En el día que recuerda mi nacimiento decidí quedarme en la habitación de 10 metros cuadrados (confortable y con alimentos para 24 horas) para recuperarme del shock cultural y la regla. O tal vez para conjurar la edad, como esas cremas anti-age que prometen parar el tiempo.
Malgasté horas. No pisé un museo ni un cementerio. Me quedé con ganas de comer un macaron por no decidir de qué color. Tanto por ver y yo tan pasiva. Casi pierdo mi vuelo a la vuelta porque no se leía el código QR de mi tarjeta de embarque en la pantalla y sobre todo porque salí al aeropuerto con poco margen para fallos por el intento de pulcritud.

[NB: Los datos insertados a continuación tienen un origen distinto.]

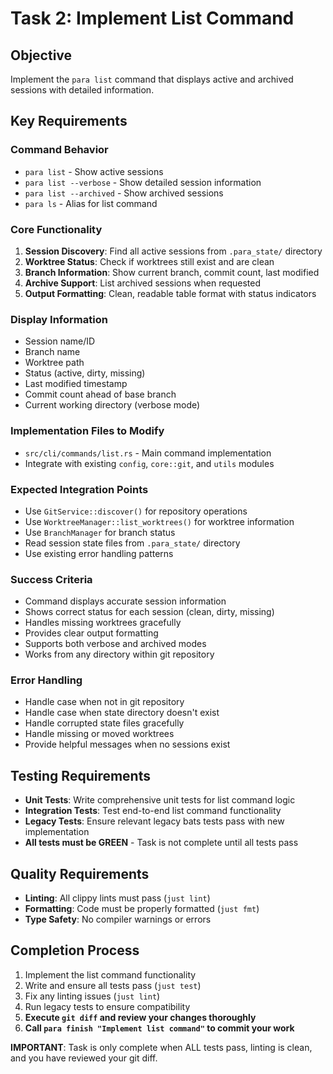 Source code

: # Task 2: Implement List Command

## Objective
Implement the `para list` command that displays active and archived sessions with detailed information.

## Key Requirements

### Command Behavior
- `para list` - Show active sessions
- `para list --verbose` - Show detailed session information
- `para list --archived` - Show archived sessions
- `para ls` - Alias for list command

### Core Functionality
1. **Session Discovery**: Find all active sessions from `.para_state/` directory
2. **Worktree Status**: Check if worktrees still exist and are clean
3. **Branch Information**: Show current branch, commit count, last modified
4. **Archive Support**: List archived sessions when requested
5. **Output Formatting**: Clean, readable table format with status indicators

### Display Information
- Session name/ID
- Branch name
- Worktree path
- Status (active, dirty, missing)
- Last modified timestamp
- Commit count ahead of base branch
- Current working directory (verbose mode)

### Implementation Files to Modify
- `src/cli/commands/list.rs` - Main command implementation
- Integrate with existing `config`, `core::git`, and `utils` modules

### Expected Integration Points
- Use `GitService::discover()` for repository operations
- Use `WorktreeManager::list_worktrees()` for worktree information
- Use `BranchManager` for branch status
- Read session state files from `.para_state/` directory
- Use existing error handling patterns

### Success Criteria
- Command displays accurate session information
- Shows correct status for each session (clean, dirty, missing)
- Handles missing worktrees gracefully
- Provides clear output formatting
- Supports both verbose and archived modes
- Works from any directory within git repository

### Error Handling
- Handle case when not in git repository
- Handle case when state directory doesn't exist
- Handle corrupted state files gracefully
- Handle missing or moved worktrees
- Provide helpful messages when no sessions exist

## Testing Requirements
- **Unit Tests**: Write comprehensive unit tests for list command logic
- **Integration Tests**: Test end-to-end list command functionality
- **Legacy Tests**: Ensure relevant legacy bats tests pass with new implementation
- **All tests must be GREEN** - Task is not complete until all tests pass

## Quality Requirements
- **Linting**: All clippy lints must pass (`just lint`)
- **Formatting**: Code must be properly formatted (`just fmt`)
- **Type Safety**: No compiler warnings or errors

## Completion Process
1. Implement the list command functionality
2. Write and ensure all tests pass (`just test`)
3. Fix any linting issues (`just lint`)
4. Run legacy tests to ensure compatibility
5. **Execute `git diff` and review your changes thoroughly**
6. **Call `para finish "Implement list command"` to commit your work**

**IMPORTANT**: Task is only complete when ALL tests pass, linting is clean, and you have reviewed your git diff.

Tampoco cabían en la galería:
La dependencia emocional y logística con esa entidad que tengo que cambiar porque su memoria y su energía están al límite (alusión tecnológica, no romántica).
La melancolía y la lluvia. La luz gris (que un poco perdono por sus paraguas amarillos, sus neones azules, sus terrazas llenas como si fuese una tarde primaveral en Barcelona). Los charcos grises. El frío en los huesos. Los malentendidos por whatsapp y una relación cercana convertida de pronto en hielo (aún en un nudo, en la lista de lo que debo procesar, más aprendizajes, pero quién me quita lo sufrido). Los errores. La culpa. La fragilidad.
En mi maleta sin facturar, esa de 40x30x20, cupieron objetos y experiencias. Lo demás quedó fuera. La chaqueta larga y con múltiples bolsillos me protegió de la humedad constante, no de las decepciones.
Un viaje es esto y aquello, no esto o aquello. Estoy contenta de despertarme en casa. No tengo miedo de volver a salir. Y ya pienso “África en mayo, por qué no”.
(Debajo, el inicio de Rayuela, de Julio Cortázar y postales bordadas durante el taller de improvisación textil en el marco del Mouvement Au Féminin en la galería La Moulinette, postal con foto de Luci Baudi, creadora del Mouvement Montmartre)
“¿Encontraría a la Maga? Tantas veces me había bastado asomarme, viniendo por la rue de Seine, al arco que da al Quai de Conti, y apenas la luz de ceniza y olivo que flota sobre el río me dejaba distinguir las formas, ya su silueta delgada se inscribía en el Pont des Arts, a veces andando de un lado a otro, a veces detenida en el pretil de hierro, inclinada sobre el agua. Y era tan natural cruzar la calle, subir los peldaños del puente, entrar en su delgada cintura y acercarme a la Maga que sonreía sin sorpresa, convencida como yo de que un encuentro casual era lo menos casual en nuestras vidas, y que la gente que se da citas precisas es la misma que necesita papel rayado para escribirse o que aprieta desde abajo el tubo de dentífrico.
Pero ella no estaría ahora en el puente. Su fina cara de translúcida piel se asomaría a viejos portales en el ghetto del Marais, quizá estuviera charlando con una vendedora de papas fritas o comiendo una salchicha caliente en el boulevard de Sébastopol. De todas maneras subí hasta el puente, y la Maga no estaba.”
Rayuela, Julio Cortázar
Fantástico relato! He disfrutado mucho leyéndolo.